··· Provided data

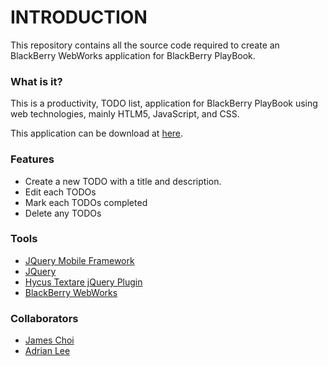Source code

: # INTRODUCTION

This repository contains all the source code required to create an BlackBerry WebWorks application for BlackBerry PlayBook.

### What is it?

This is a productivity, TODO list, application for BlackBerry PlayBook using web technologies, mainly HTLM5, JavaScript, and CSS.

This application can be download at [here](http://appworld.blackberry.com/webstore/content/93051/).

### Features
 * Create a new TODO with a title and description.
 * Edit each TODOs
 * Mark each TODOs completed
 * Delete any TODOs

### Tools
 * [JQuery Mobile Framework](http://jquerymobile.com/)
 * [JQuery](http://www.jquery.com)
 * [Hycus Textare jQuery Plugin](http://blog.hycus.com/2011/05/28/auto-growing-and-re-sizable-textarea-jquery-plugin/)
 * [BlackBerry WebWorks](developer.blackberry.com/html5/)
 
### Collaborators
 * [James Choi](https://github.com/choiboi)
 * [Adrian Lee](https://github.com/adrianlee)
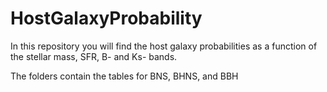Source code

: # HostGalaxyProbability

In this repository you will find the host galaxy probabilities as a function of the stellar mass, SFR, B- and Ks- bands.

The folders contain the tables for BNS, BHNS, and BBH
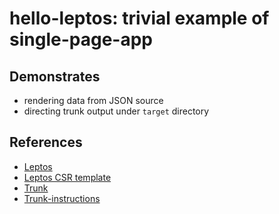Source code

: # hello-leptos: trivial example of single-page-app 

## Demonstrates

* rendering data from JSON source
* directing trunk output under `target` directory


## References

* [Leptos](https://github.com/leptos-rs/leptos)
* [Leptos CSR template](https://github.com/leptos-rs/start-trunk)
* [Trunk](https://github.com/trunk-rs/trunk)
* [Trunk-instructions](https://trunkrs.dev/assets/)
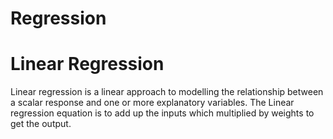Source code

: # Regression

# Linear Regression

Linear regression is a linear approach to modelling the relationship between a scalar response and one or more explanatory variables.  The Linear regression equation is to add up the inputs which multiplied by weights to get the output.
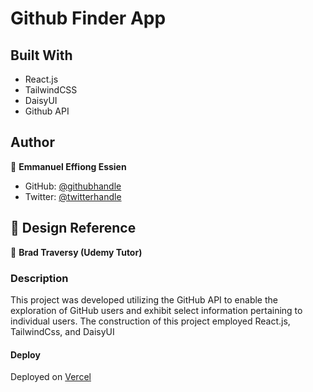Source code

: # Github Finder App

## Built With

- React.js
- TailwindCSS
- DaisyUI
- Github API

## Author

👤 **Emmanuel Effiong Essien**

- GitHub: [@githubhandle](https://github.com/ehma90)
- Twitter: [@twitterhandle](https://twitter.com/ehma_essien)


## 🤝  Design Reference

👤 **Brad Traversy (Udemy Tutor)**


### Description 
This project was developed utilizing the GitHub API to enable the exploration of GitHub users and exhibit select information pertaining to individual users. The construction of this project employed React.js, TailwindCss, and DaisyUI


#### Deploy

Deployed on [Vercel](https://githubfinder-app-two.vercel.app/) 


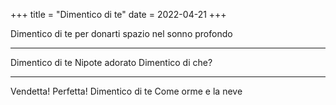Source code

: +++
title = "Dimentico di te"
date = 2022-04-21
+++

Dimentico di te
per donarti spazio
nel sonno profondo

---

Dimentico di te
Nipote adorato
Dimentico di che?

---

Vendetta! Perfetta!
Dimentico di te
Come orme e la neve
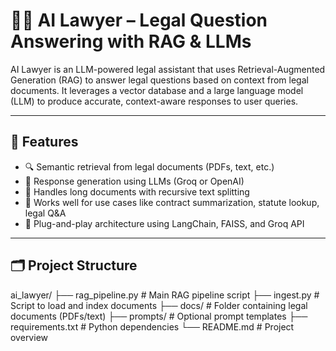 # 🧑‍⚖️ AI Lawyer – Legal Question Answering with RAG & LLMs

AI Lawyer is an LLM-powered legal assistant that uses Retrieval-Augmented Generation (RAG) to answer legal questions based on context from legal documents. It leverages a vector database and a large language model (LLM) to produce accurate, context-aware responses to user queries.

---

## 🚀 Features

- 🔍 Semantic retrieval from legal documents (PDFs, text, etc.)
- 🧠 Response generation using LLMs (Groq or OpenAI)
- 📄 Handles long documents with recursive text splitting
- 🧾 Works well for use cases like contract summarization, statute lookup, legal Q&A
- 🔧 Plug-and-play architecture using LangChain, FAISS, and Groq API

---

## 🗂️ Project Structure

ai_lawyer/
├── rag_pipeline.py # Main RAG pipeline script
├── ingest.py # Script to load and index documents
├── docs/ # Folder containing legal documents (PDFs/text)
├── prompts/ # Optional prompt templates
├── requirements.txt # Python dependencies
└── README.md # Project overview

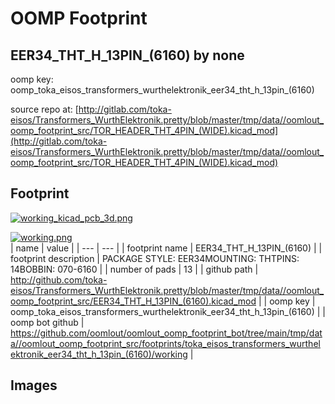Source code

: # OOMP Footprint  
## EER34_THT_H_13PIN_(6160)  by none  
  
oomp key: oomp_toka_eisos_transformers_wurthelektronik_eer34_tht_h_13pin_(6160)  
  
source repo at: [http://gitlab.com/toka-eisos/Transformers_WurthElektronik.pretty/blob/master/tmp/data//oomlout_oomp_footprint_src/TOR_HEADER_THT_4PIN_(WIDE).kicad_mod](http://gitlab.com/toka-eisos/Transformers_WurthElektronik.pretty/blob/master/tmp/data//oomlout_oomp_footprint_src/TOR_HEADER_THT_4PIN_(WIDE).kicad_mod)  
## Footprint  
  
[![working_kicad_pcb_3d.png](working_kicad_pcb_3d_600.png)](working_kicad_pcb_3d.png)  
  
[![working.png](working_600.png)](working.png)  
| name | value | 
| --- | --- | 
| footprint name | EER34_THT_H_13PIN_(6160) | 
| footprint description | PACKAGE STYLE: EER34MOUNTING: THTPINS: 14BOBBIN: 070-6160 | 
| number of pads | 13 | 
| github path | http://github.com/toka-eisos/Transformers_WurthElektronik.pretty/blob/master/tmp/data//oomlout_oomp_footprint_src/EER34_THT_H_13PIN_(6160).kicad_mod | 
| oomp key | oomp_toka_eisos_transformers_wurthelektronik_eer34_tht_h_13pin_(6160) | 
| oomp bot github | https://github.com/oomlout/oomlout_oomp_footprint_bot/tree/main/tmp/data//oomlout_oomp_footprint_src/footprints/toka_eisos_transformers_wurthelektronik_eer34_tht_h_13pin_(6160)/working | 
## Images  
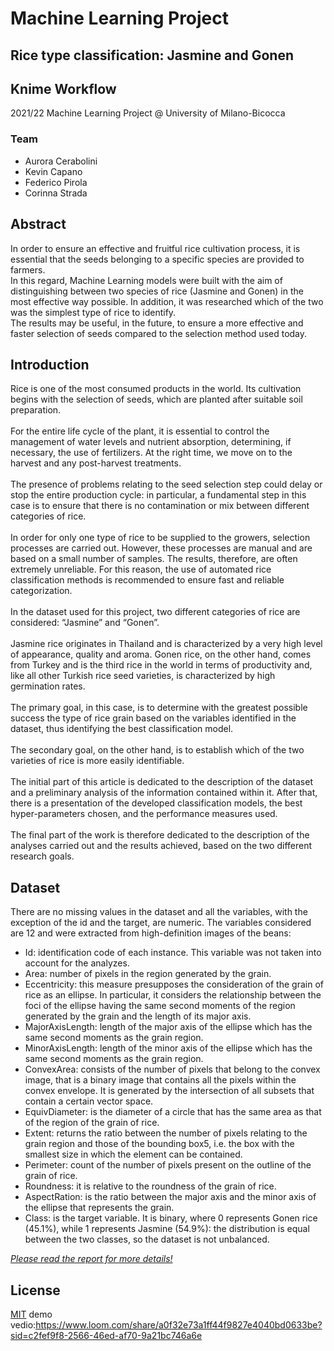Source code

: # Machine Learning Project
## Rice type classification: Jasmine and Gonen


## Knime Workflow
2021/22 Machine Learning Project @ University of Milano-Bicocca

### Team
* Aurora Cerabolini
* Kevin Capano
* Federico Pirola
* Corinna Strada

## Abstract
In order to ensure an effective and fruitful rice cultivation process, it is essential that the seeds belonging to a specific species are provided to farmers.  <br>
In this regard, Machine Learning models were built with the aim of distinguishing between two species of rice (Jasmine and Gonen) in the most effective way possible. In addition, it was researched which of the two was the simplest type of rice to identify.  <br>
The results may be useful, in the future, to ensure a more effective and faster selection of seeds compared to the selection method used today.

## Introduction 
Rice is one of the most consumed products in the world. Its cultivation begins with the selection of seeds, which are planted after suitable soil preparation. <br>
<br>
For the entire life cycle of the plant, it is essential to control the management of water levels and nutrient absorption, determining, if necessary, the use of fertilizers. At the right time, we move on to the harvest and any post-harvest treatments.<br>
<br>
The presence of problems relating to the seed selection step could delay or stop the entire production cycle: in particular, a fundamental step in this case is to ensure that there is no contamination or mix between different categories of rice.<br>
<br>
In order for only one type of rice to be supplied to the growers, selection processes are carried out. However, these processes are manual and are based on a small number of samples. The results, therefore, are often extremely unreliable. For this reason, the use of automated rice classification methods is recommended to ensure fast and reliable categorization.<br>
<br>
In the dataset used for this project, two different categories of rice are considered: “Jasmine” and “Gonen”.<br>
<br>
Jasmine rice originates in Thailand and is characterized by a very high level of appearance, quality and aroma. Gonen rice, on the other hand, comes from Turkey and is the third rice in the world in terms of productivity and, like all other Turkish rice seed varieties, is characterized by high germination rates.<br>
<br>
The primary goal, in this case, is to determine with the greatest possible success the type of rice grain based on the variables identified in the dataset, thus identifying the best classification model.<br>
<br>
The secondary goal, on the other hand, is to establish which of the two varieties of rice is more easily identifiable.<br>
<br>
The initial part of this article is dedicated to the description of the dataset and a preliminary analysis of the information contained within it. After that, there is a presentation of the developed classification models, the best hyper-parameters chosen, and the performance measures used.<br>
<br>
The final part of the work is therefore dedicated to the description of the analyses carried out and the results achieved, based on the two different research goals.

## Dataset
There are no missing values in the dataset and all the variables, with the exception of the id and the target, are numeric.
The variables considered are 12 and were extracted from high-definition images of the beans:
* Id: identification code of each instance. This variable was not taken into account for the analyzes.
* Area: number of pixels in the region generated by the grain.
* Eccentricity: this measure presupposes the consideration of the grain of rice as an ellipse. In particular, it considers the relationship between the foci of the ellipse having the same second moments of the region generated by the grain and the length of its major axis.
* MajorAxisLength: length of the major axis of the ellipse which has the same second moments as the grain region.
* MinorAxisLength: length of the minor axis of the ellipse which has the same second moments as the grain region.
* ConvexArea: consists of the number of pixels that belong to the convex image, that is a binary image that contains all the pixels within the convex envelope. It is generated by the intersection of all subsets that contain a certain vector space.
* EquivDiameter: is the diameter of a circle that has the same area as that of the region of the grain of rice.
* Extent: returns the ratio between the number of pixels relating to the grain region and those of the bounding box5, i.e. the box with the smallest size in which the element can be contained.
* Perimeter: count of the number of pixels present on the outline of the grain of rice.
* Roundness: it is relative to the roundness of the grain of rice.
* AspectRation: is the ratio between the major axis and the minor axis of the ellipse that represents the grain.
* Class: is the target variable. It is binary, where 0 represents Gonen rice (45.1%), while 1 represents Jasmine (54.9%): the distribution is equal between the two classes, so the dataset is not unbalanced.


<u>*Please read the report for more details!*</u>

## License
[MIT](https://choosealicense.com/licenses/mit/)
demo vedio:https://www.loom.com/share/a0f32e73a1ff44f9827e4040bd0633be?sid=c2fef9f8-2566-46ed-af70-9a21bc746a6e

······

* [Task to complete]
Report all lines above with "relationship".

* [Written answer]
Linear regression is a linear approach to modelling the relationship between a scalar response and one or more explanatory variables.  The Linear regression equation is to add up the inputs which multiplied by weights to get the output.
* Eccentricity: this measure presupposes the consideration of the grain of rice as an ellipse. In particular, it considers the relationship between the foci of the ellipse having the same second moments of the region generated by the grain and the length of its major axis.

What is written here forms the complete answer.